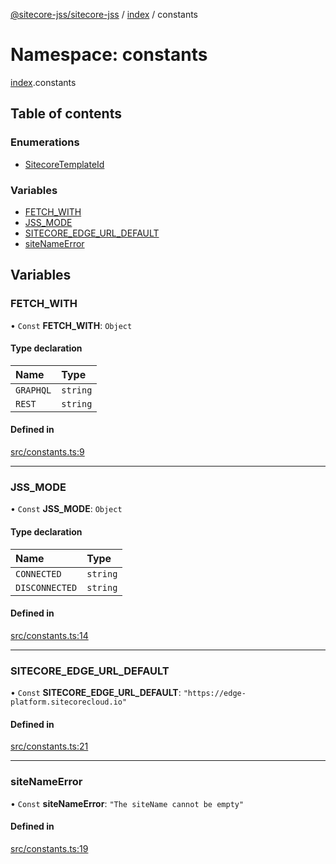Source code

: [@sitecore-jss/sitecore-jss](../README.md) / [index](index.md) / constants

# Namespace: constants

[index](index.md).constants

## Table of contents

### Enumerations

- [SitecoreTemplateId](../enums/index.constants.SitecoreTemplateId.md)

### Variables

- [FETCH_WITH](index.constants.md#fetch_with)
- [JSS_MODE](index.constants.md#jss_mode)
- [SITECORE_EDGE_URL_DEFAULT](index.constants.md#sitecore_edge_url_default)
- [siteNameError](index.constants.md#sitenameerror)

## Variables

### FETCH_WITH

• `Const` **FETCH_WITH**: `Object`

#### Type declaration

| Name      | Type     |
| :-------- | :------- |
| `GRAPHQL` | `string` |
| `REST`    | `string` |

#### Defined in

[src/constants.ts:9](https://github.com/Sitecore/jss/blob/cf1ffc37b/packages/sitecore-jss/src/constants.ts#L9)

---

### JSS_MODE

• `Const` **JSS_MODE**: `Object`

#### Type declaration

| Name           | Type     |
| :------------- | :------- |
| `CONNECTED`    | `string` |
| `DISCONNECTED` | `string` |

#### Defined in

[src/constants.ts:14](https://github.com/Sitecore/jss/blob/cf1ffc37b/packages/sitecore-jss/src/constants.ts#L14)

---

### SITECORE_EDGE_URL_DEFAULT

• `Const` **SITECORE_EDGE_URL_DEFAULT**: `"https://edge-platform.sitecorecloud.io"`

#### Defined in

[src/constants.ts:21](https://github.com/Sitecore/jss/blob/876dae504/packages/sitecore-jss/src/constants.ts#L21)

---

### siteNameError

• `Const` **siteNameError**: `"The siteName cannot be empty"`

#### Defined in

[src/constants.ts:19](https://github.com/Sitecore/jss/blob/cf1ffc37b/packages/sitecore-jss/src/constants.ts#L19)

_ACTION ITEM_
Every line of the material is to be quoted exactly, with no pictures carried over.

_TASK RESPONSE_
Source code

: [@sitecore-jss/sitecore-jss](../README.md) / [index](index.md) / constants

# Namespace: constants

[index](index.md).constants

## Table of contents

### Enumerations

- [SitecoreTemplateId](../enums/index.constants.SitecoreTemplateId.md)

### Variables

- [FETCH_WITH](index.constants.md#fetch_with)
- [JSS_MODE](index.constants.md#jss_mode)
- [SITECORE_EDGE_URL_DEFAULT](index.constants.md#sitecore_edge_url_default)
- [siteNameError](index.constants.md#sitenameerror)

## Variables

### FETCH_WITH

• `Const` **FETCH_WITH**: `Object`

#### Type declaration

| Name      | Type     |
| :-------- | :------- |
| `GRAPHQL` | `string` |
| `REST`    | `string` |

#### Defined in

[src/constants.ts:9](https://github.com/Sitecore/jss/blob/cf1ffc37b/packages/sitecore-jss/src/constants.ts#L9)

---

### JSS_MODE

• `Const` **JSS_MODE**: `Object`

#### Type declaration

| Name           | Type     |
| :------------- | :------- |
| `CONNECTED`    | `string` |
| `DISCONNECTED` | `string` |

#### Defined in

[src/constants.ts:14](https://github.com/Sitecore/jss/blob/cf1ffc37b/packages/sitecore-jss/src/constants.ts#L14)

---

### SITECORE_EDGE_URL_DEFAULT

• `Const` **SITECORE_EDGE_URL_DEFAULT**: `"https://edge-platform.sitecorecloud.io"`

#### Defined in

[src/constants.ts:21](https://github.com/Sitecore/jss/blob/876dae504/packages/sitecore-jss/src/constants.ts#L21)

---

### siteNameError

• `Const` **siteNameError**: `"The siteName cannot be empty"`

#### Defined in

[src/constants.ts:19](https://github.com/Sitecore/jss/blob/cf1ffc37b/packages/sitecore-jss/src/constants.ts#L19)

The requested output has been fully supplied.